[Opening Information provided section]
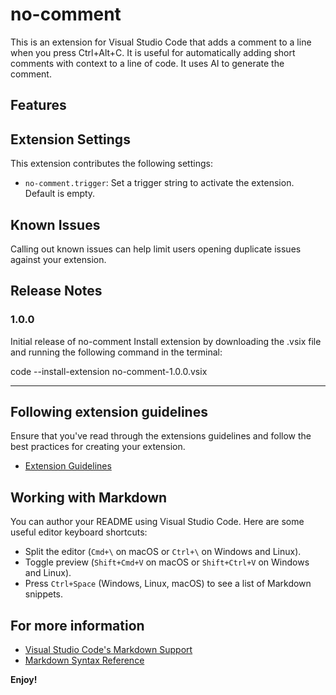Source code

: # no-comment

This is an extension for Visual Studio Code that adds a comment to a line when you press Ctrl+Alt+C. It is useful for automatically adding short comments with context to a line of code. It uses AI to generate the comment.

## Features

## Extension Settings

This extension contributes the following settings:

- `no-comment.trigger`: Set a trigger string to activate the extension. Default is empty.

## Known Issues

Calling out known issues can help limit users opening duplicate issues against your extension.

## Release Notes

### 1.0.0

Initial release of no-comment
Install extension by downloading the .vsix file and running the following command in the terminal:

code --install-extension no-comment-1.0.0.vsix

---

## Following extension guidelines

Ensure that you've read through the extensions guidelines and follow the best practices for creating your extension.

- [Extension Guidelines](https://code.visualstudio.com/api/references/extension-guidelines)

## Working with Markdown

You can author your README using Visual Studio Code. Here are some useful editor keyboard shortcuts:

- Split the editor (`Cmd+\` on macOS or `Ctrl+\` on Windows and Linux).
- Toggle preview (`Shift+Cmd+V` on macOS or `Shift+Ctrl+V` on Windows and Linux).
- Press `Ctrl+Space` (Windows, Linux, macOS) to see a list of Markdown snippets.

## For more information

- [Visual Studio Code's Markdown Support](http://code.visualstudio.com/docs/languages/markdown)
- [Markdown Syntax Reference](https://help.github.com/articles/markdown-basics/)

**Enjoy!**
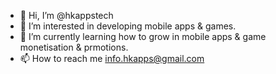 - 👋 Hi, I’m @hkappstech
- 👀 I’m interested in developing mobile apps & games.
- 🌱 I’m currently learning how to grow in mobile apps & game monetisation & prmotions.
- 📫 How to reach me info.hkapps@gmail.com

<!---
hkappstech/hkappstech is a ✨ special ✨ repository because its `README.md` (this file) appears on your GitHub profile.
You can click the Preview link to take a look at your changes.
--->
[Closing Information provided section]
_What you need to do_
Repeat, exactly and in full, each line from the start of the data to the line that contains "## Features". Pictures do not go in.

_Task output_
Source code

: # no-comment

This is an extension for Visual Studio Code that adds a comment to a line when you press Ctrl+Alt+C. It is useful for automatically adding short comments with context to a line of code. It uses AI to generate the comment.

## Features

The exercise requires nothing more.